(Records from a dataset)
Start of Block

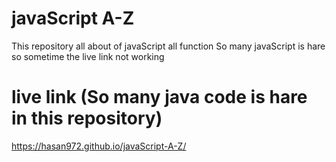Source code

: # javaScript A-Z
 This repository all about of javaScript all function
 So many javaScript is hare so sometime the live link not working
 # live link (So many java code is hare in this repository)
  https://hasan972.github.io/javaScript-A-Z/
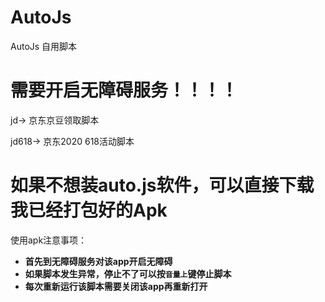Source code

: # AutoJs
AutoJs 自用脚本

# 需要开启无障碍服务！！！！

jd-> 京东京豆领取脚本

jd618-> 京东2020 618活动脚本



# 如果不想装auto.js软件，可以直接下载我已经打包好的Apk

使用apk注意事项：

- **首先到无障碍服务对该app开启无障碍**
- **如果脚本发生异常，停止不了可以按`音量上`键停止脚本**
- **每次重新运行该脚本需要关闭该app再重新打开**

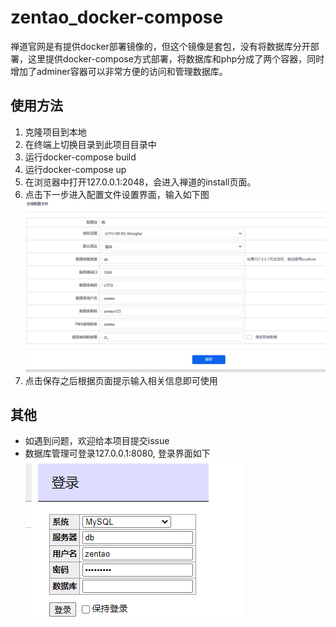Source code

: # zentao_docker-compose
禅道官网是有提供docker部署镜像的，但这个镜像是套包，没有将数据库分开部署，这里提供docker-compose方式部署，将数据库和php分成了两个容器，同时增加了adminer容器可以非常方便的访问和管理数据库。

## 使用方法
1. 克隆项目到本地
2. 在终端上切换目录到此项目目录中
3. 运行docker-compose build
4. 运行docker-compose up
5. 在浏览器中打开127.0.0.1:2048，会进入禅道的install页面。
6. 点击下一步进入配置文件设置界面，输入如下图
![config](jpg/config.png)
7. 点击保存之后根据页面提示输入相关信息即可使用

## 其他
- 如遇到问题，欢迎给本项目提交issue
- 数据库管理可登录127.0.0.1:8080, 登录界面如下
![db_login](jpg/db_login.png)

End of Block
Start of Block

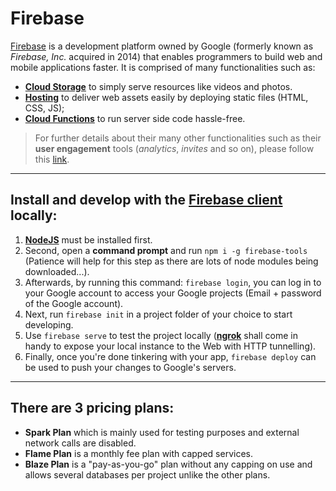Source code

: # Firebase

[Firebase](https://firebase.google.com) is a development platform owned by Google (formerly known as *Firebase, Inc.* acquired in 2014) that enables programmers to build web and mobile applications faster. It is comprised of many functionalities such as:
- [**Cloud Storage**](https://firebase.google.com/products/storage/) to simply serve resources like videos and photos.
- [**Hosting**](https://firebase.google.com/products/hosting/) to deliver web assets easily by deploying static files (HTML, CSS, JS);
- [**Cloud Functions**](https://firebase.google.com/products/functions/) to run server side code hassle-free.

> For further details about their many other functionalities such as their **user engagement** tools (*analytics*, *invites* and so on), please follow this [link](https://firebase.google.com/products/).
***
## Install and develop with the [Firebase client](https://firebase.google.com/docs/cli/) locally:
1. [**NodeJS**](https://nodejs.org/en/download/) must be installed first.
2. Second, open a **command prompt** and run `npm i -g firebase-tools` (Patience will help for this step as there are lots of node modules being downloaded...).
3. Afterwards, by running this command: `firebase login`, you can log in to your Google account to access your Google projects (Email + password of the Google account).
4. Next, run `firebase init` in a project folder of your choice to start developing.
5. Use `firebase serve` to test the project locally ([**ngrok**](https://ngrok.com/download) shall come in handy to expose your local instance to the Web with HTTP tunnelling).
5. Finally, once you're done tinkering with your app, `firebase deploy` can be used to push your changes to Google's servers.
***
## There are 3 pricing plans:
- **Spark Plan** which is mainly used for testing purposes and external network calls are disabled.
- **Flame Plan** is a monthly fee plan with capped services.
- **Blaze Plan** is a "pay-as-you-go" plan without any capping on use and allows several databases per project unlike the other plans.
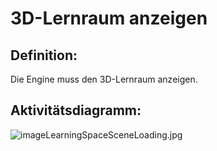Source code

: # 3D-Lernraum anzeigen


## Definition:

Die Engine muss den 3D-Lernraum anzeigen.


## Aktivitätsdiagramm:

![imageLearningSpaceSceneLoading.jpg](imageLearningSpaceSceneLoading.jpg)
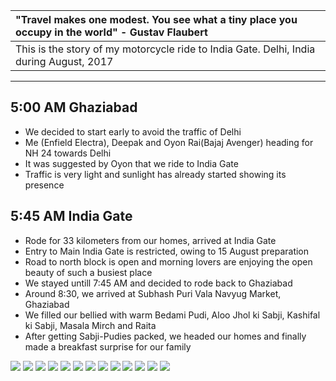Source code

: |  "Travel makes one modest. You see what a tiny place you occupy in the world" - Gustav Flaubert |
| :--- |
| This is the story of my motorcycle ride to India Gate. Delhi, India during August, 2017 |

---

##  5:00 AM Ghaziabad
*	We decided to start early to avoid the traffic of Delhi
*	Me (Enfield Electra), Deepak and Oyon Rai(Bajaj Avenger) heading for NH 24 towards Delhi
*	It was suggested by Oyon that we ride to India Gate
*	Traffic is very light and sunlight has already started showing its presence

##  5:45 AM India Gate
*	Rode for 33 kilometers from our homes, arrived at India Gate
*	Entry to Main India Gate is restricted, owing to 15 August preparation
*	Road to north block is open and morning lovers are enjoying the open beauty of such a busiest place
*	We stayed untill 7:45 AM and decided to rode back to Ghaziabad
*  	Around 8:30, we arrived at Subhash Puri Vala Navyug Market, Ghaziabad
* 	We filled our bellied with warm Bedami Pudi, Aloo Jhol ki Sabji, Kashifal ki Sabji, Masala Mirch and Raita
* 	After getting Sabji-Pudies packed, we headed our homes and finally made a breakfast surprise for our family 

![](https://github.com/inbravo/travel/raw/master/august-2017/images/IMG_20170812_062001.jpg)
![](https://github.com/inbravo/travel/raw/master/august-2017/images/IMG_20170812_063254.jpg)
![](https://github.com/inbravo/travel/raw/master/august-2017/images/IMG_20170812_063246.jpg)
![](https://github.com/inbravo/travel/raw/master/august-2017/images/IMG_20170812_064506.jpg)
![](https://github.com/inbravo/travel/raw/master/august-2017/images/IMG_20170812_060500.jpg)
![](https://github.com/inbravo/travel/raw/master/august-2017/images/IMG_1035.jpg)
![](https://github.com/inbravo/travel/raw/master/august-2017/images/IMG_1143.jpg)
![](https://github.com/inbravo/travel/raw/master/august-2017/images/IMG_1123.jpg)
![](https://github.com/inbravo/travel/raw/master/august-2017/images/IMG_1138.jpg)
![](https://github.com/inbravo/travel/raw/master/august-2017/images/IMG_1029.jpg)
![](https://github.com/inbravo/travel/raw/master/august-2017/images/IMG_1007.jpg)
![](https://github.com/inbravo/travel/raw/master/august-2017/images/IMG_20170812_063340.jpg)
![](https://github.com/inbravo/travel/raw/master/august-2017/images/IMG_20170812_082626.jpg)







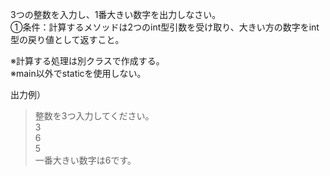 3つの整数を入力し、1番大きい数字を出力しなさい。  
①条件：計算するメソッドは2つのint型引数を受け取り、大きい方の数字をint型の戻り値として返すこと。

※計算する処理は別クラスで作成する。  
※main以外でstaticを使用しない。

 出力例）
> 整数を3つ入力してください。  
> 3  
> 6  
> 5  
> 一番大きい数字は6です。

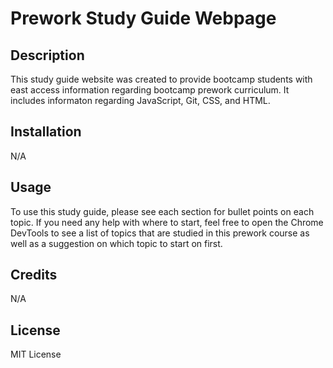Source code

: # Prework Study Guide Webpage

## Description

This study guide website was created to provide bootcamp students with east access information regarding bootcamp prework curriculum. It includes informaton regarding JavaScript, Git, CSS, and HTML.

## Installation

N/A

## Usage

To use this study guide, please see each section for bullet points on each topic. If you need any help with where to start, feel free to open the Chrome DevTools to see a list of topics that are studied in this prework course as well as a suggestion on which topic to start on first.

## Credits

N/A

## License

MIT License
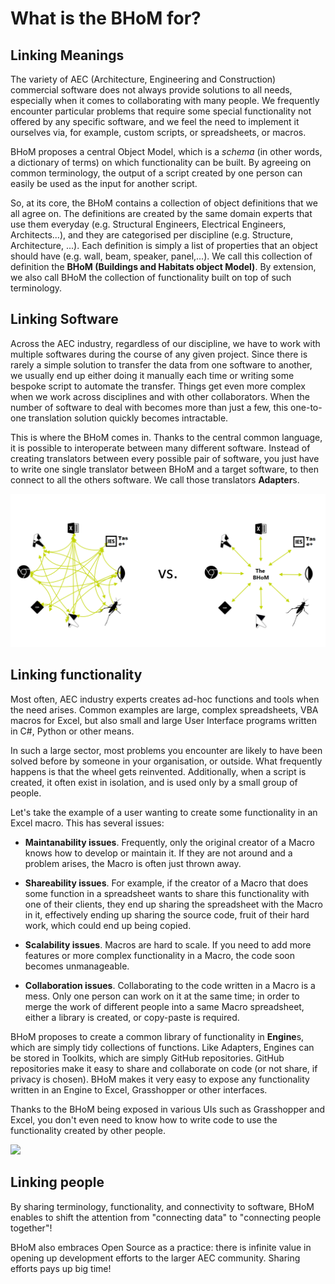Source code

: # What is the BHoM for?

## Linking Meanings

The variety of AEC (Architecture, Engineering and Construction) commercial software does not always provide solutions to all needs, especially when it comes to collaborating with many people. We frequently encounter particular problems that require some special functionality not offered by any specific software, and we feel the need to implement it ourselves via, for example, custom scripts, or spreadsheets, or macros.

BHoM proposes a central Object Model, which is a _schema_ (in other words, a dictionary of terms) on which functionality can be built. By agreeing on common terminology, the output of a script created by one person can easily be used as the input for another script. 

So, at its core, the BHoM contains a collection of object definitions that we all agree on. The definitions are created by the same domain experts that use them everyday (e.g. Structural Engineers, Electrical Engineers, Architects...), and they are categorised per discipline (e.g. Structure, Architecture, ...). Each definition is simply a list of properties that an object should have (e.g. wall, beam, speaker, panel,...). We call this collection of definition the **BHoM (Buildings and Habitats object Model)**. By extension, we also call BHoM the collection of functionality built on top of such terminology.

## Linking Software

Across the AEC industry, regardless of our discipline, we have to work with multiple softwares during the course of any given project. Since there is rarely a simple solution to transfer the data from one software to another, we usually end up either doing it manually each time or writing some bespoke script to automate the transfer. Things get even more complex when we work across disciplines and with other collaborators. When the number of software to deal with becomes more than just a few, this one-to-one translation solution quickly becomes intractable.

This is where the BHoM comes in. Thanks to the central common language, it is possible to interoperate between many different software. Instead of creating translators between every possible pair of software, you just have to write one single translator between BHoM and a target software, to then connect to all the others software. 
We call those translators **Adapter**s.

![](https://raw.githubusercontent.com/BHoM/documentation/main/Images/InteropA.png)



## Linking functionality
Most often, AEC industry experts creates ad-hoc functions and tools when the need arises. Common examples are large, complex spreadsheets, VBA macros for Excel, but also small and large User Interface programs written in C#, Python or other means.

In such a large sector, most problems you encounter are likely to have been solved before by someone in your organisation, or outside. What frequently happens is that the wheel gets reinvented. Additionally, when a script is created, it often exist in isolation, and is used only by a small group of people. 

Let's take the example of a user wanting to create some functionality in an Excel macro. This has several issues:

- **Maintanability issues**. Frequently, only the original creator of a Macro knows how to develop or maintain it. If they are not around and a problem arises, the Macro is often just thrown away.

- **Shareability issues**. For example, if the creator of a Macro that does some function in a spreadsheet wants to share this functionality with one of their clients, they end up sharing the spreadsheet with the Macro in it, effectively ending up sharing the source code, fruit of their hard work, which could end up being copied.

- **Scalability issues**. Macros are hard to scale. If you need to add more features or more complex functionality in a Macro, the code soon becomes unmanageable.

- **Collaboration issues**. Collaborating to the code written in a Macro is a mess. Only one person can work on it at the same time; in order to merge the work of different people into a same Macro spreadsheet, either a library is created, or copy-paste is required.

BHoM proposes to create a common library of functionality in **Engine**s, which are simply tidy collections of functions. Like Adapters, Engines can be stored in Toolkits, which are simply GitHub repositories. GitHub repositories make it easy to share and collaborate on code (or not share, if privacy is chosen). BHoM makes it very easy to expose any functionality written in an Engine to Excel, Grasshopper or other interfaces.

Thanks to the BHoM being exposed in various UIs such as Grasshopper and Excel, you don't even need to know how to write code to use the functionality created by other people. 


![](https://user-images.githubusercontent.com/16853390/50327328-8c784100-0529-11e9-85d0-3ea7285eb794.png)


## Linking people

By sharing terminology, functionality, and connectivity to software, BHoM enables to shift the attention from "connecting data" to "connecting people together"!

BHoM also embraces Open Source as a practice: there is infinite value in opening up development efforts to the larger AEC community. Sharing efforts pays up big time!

End of Block
Start of Block

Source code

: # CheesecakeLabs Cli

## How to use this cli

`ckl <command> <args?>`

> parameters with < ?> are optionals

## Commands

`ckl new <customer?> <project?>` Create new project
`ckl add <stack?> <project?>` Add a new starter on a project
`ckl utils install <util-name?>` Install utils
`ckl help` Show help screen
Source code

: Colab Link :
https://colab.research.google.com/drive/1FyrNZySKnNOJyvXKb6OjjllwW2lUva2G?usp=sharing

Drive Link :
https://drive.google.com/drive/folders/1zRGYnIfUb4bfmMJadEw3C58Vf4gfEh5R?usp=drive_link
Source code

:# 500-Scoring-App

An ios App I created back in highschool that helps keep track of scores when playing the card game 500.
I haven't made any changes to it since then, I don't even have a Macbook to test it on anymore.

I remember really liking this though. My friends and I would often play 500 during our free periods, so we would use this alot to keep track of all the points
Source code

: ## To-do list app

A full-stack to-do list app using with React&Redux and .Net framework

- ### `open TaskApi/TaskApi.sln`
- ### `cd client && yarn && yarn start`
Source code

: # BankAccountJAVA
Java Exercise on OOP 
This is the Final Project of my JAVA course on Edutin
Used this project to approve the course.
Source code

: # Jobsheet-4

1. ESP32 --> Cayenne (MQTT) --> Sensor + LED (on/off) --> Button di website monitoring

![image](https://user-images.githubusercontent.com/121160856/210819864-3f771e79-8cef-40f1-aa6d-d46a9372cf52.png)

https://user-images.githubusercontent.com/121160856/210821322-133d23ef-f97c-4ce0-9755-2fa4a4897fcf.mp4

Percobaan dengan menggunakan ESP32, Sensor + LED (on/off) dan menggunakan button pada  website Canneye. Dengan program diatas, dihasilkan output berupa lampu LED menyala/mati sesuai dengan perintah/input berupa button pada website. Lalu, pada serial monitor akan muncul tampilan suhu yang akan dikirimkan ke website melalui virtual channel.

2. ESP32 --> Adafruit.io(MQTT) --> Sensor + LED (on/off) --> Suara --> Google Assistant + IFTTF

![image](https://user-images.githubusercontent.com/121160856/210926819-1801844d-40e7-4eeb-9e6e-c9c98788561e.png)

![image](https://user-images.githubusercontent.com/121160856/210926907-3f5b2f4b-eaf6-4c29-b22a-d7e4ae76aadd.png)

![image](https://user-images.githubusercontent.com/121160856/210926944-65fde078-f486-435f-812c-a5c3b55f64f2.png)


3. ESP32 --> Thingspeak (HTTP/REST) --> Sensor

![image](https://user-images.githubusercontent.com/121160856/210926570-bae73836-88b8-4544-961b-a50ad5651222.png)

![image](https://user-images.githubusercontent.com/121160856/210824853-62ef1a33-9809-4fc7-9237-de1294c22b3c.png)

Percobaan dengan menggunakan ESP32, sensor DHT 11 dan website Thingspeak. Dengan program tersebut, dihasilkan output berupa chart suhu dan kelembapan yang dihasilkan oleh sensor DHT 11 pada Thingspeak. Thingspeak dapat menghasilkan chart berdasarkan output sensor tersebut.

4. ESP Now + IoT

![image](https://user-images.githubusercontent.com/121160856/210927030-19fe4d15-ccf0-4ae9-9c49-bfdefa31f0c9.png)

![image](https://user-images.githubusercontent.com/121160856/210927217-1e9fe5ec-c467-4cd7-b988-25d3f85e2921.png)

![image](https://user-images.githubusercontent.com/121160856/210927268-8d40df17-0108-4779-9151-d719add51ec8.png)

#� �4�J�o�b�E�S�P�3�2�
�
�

End of Block

_DESCRIPTION OF THE TASK_
Using the data above, print only the lines starting at the one with "## There are" and ending at the one with "Navyug Market, Ghaziabad", exactly as they stand, minus the pictures.

_EXERCISE OUTPUT_
## There are 3 pricing plans:
- **Spark Plan** which is mainly used for testing purposes and external network calls are disabled.
- **Flame Plan** is a monthly fee plan with capped services.
- **Blaze Plan** is a "pay-as-you-go" plan without any capping on use and allows several databases per project unlike the other plans.
Source code

: # 3D-Lernraum anzeigen


## Definition:

Die Engine muss den 3D-Lernraum anzeigen.


## Aktivitätsdiagramm:

![imageLearningSpaceSceneLoading.jpg](imageLearningSpaceSceneLoading.jpg)
Source code

: |  "Travel makes one modest. You see what a tiny place you occupy in the world" - Gustav Flaubert |
| :--- |
| This is the story of my motorcycle ride to India Gate. Delhi, India during August, 2017 |

---

##  5:00 AM Ghaziabad
*	We decided to start early to avoid the traffic of Delhi
*	Me (Enfield Electra), Deepak and Oyon Rai(Bajaj Avenger) heading for NH 24 towards Delhi
*	It was suggested by Oyon that we ride to India Gate
*	Traffic is very light and sunlight has already started showing its presence

##  5:45 AM India Gate
*	Rode for 33 kilometers from our homes, arrived at India Gate
*	Entry to Main India Gate is restricted, owing to 15 August preparation
*	Road to north block is open and morning lovers are enjoying the open beauty of such a busiest place
*	We stayed untill 7:45 AM and decided to rode back to Ghaziabad
*  	Around 8:30, we arrived at Subhash Puri Vala Navyug Market, Ghaziabad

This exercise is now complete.